** Opening EXTRACTED RECORDS block **
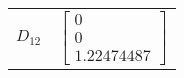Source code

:\begin{tabular}{cl}
 $D_{12}$ & $\left[\begin{matrix}0\\0\\1.22474487\end{matrix}\right]$                                                                                                                                                                                                                                                                                                                                                                                                                                                                                                                                                                                                                                                                                                                                                                                                                                                                                                                                                                                                                                                                                                                                                                                                                                                                                                                                                                                                                                                                                                                                                                                                                                                                                                                                                                                                                                                                                                                                                                                                                                                                                                                                                                                                                                                                                                                                                                                                                                                                                                                                                                                                                                                                                                                                                                                                                                                                                                                                                                                                                                                                                                                                                               
\end{tabular}
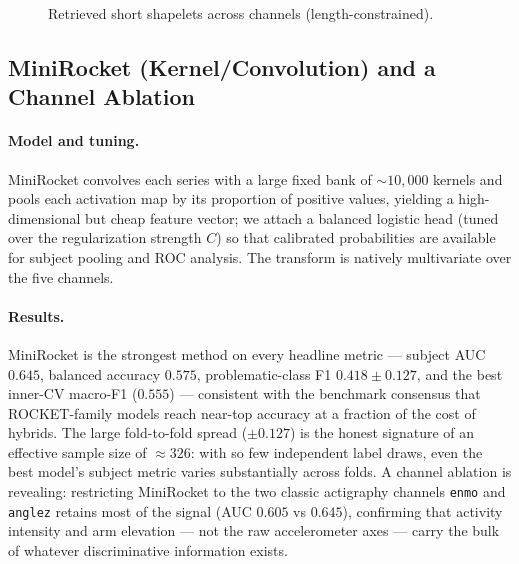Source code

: \begin{figure}[h]
    \centering
    \caption{Retrieved short shapelets across channels (length-constrained).}
    \label{fig:ts_shapelets}
\end{figure}

\subsection{MiniRocket (Kernel/Convolution) and a Channel Ablation}
\paragraph{Model and tuning.} MiniRocket convolves each series with a large fixed bank of $\sim 10{,}000$ kernels and pools each activation map by its proportion of positive values, yielding a high-dimensional but cheap feature vector; we attach a balanced logistic head (tuned over the regularization strength $C$) so that calibrated probabilities are available for subject pooling and ROC analysis. The transform is natively multivariate over the five channels.

\paragraph{Results.} MiniRocket is the strongest method on every headline metric --- subject AUC $0.645$, balanced accuracy $0.575$, problematic-class F1 $0.418\pm0.127$, and the best inner-CV macro-F1 ($0.555$) --- consistent with the benchmark consensus that ROCKET-family models reach near-top accuracy at a fraction of the cost of hybrids. The large fold-to-fold spread ($\pm 0.127$) is the honest signature of an effective sample size of $\approx 326$: with so few independent label draws, even the best model's subject metric varies substantially across folds. A channel ablation is revealing: restricting MiniRocket to the two classic actigraphy channels \texttt{enmo} and \texttt{anglez} retains most of the signal (AUC $0.605$ vs $0.645$), confirming that activity intensity and arm elevation --- not the raw accelerometer axes --- carry the bulk of whatever discriminative information exists.

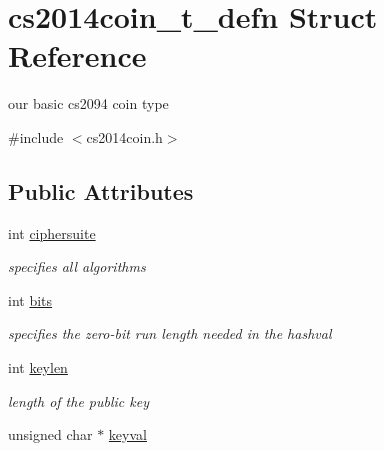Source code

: \hypertarget{structcs2014coin__t__defn}{}\section{cs2014coin\+\_\+t\+\_\+defn Struct Reference}
\label{structcs2014coin__t__defn}


our basic cs2094 coin type  




{\ttfamily \#include $<$cs2014coin.\+h$>$}

\subsection*{Public Attributes}
\begin{DoxyCompactItemize}
\item 
\mbox{\label{structcs2014coin__t__defn_a0a3f3ed501a085bbc195882ce031a0af}} 
int \hyperlink{structcs2014coin__t__defn_a0a3f3ed501a085bbc195882ce031a0af}{ciphersuite}
\begin{DoxyCompactList}\small\item\em specifies all algorithms \end{DoxyCompactList}\item 
\mbox{\label{structcs2014coin__t__defn_abb73ecea0a002525acb824f17978725c}} 
int \hyperlink{structcs2014coin__t__defn_abb73ecea0a002525acb824f17978725c}{bits}
\begin{DoxyCompactList}\small\item\em specifies the zero-\/bit run length needed in the hashval \end{DoxyCompactList}\item 
\mbox{\label{structcs2014coin__t__defn_a451ffb33473c5af67e64fde5f991bdfa}} 
int \hyperlink{structcs2014coin__t__defn_a451ffb33473c5af67e64fde5f991bdfa}{keylen}
\begin{DoxyCompactList}\small\item\em length of the public key \end{DoxyCompactList}\item 
\mbox{\label{structcs2014coin__t__defn_af77bb1c315c160ac696ad26e7d4c74b4}} 
unsigned char $\ast$ \hyperlink{structcs2014coin__t__defn_af77bb1c315c160ac696ad26e7d4c74b4}{keyval}

\end{DoxyCompactItemize}
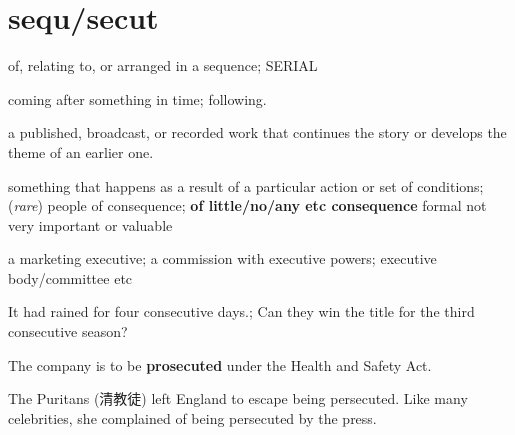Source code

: \chapter{sequ/secut}

\begin{vocabulary}
    of, relating to, or arranged in a sequence; SERIAL
\end{vocabulary}

\begin{vocabulary}
    coming after something in time; following.
\end{vocabulary}

\begin{vocabulary}[sequel]
    a published, broadcast, or recorded work that continues the story or develops the theme of an earlier one.
\end{vocabulary}

\begin{vocabulary}
    something that happens as a result of a particular action or set of conditions; (\textit{rare}) people of consequence; \textbf{of little/no/any etc consequence} formal not very important or valuable
\end{vocabulary}

\begin{vocabulary}
    a marketing executive; a commission with executive powers;
    executive body/committee etc
\end{vocabulary}

\begin{vocabulary}[consecutive]
    It had rained for four consecutive days.;
    Can they win the title for the third consecutive season?
\end{vocabulary}

\begin{vocabulary}
    The company is to be \textbf{prosecuted} under the Health and Safety Act.
\end{vocabulary}

\begin{vocabulary}[presecute]
    The Puritans (清教徒) left England to escape being persecuted. Like many celebrities, she complained of being persecuted by the press.
\end{vocabulary}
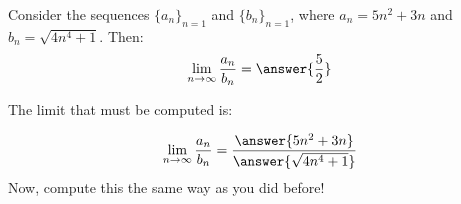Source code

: \documentclass{ximera}
\author{Jim Talamo}
\begin{document}
\begin{exercise}

Consider the sequences $\{a_n \}_{n=1}$ and $\{b_n \}_{n=1}$, where $a_n =5n^2+3n$ and $b_n = \sqrt{4n^4+1}$.  Then:
\[
\lim_{n \to \infty} \frac{a_n}{b_n} = \answer{\frac{5}{2}}
\]

\begin{hint}
The limit that must be computed is:

\[
\lim_{n \to \infty} \frac{a_n}{b_n} = \frac{\answer{5n^2+3n}}{\answer{\sqrt{4n^4+1}}}
\]
Now, compute this the same way as you did before!
\end{hint}

\end{exercise}
\end{document}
** Closing EXTRACTED RECORDS block **
ASSIGNMENT. What lines in the records contain the word "hyperlink"? Return each one.

ANSWER BELOW.
int \hyperlink{structcs2014coin__t__defn_a0a3f3ed501a085bbc195882ce031a0af}{ciphersuite}
int \hyperlink{structcs2014coin__t__defn_abb73ecea0a002525acb824f17978725c}{bits}
int \hyperlink{structcs2014coin__t__defn_a451ffb33473c5af67e64fde5f991bdfa}{keylen}
unsigned char $\ast$ \hyperlink{structcs2014coin__t__defn_af77bb1c315c160ac696ad26e7d4c74b4}{keyval}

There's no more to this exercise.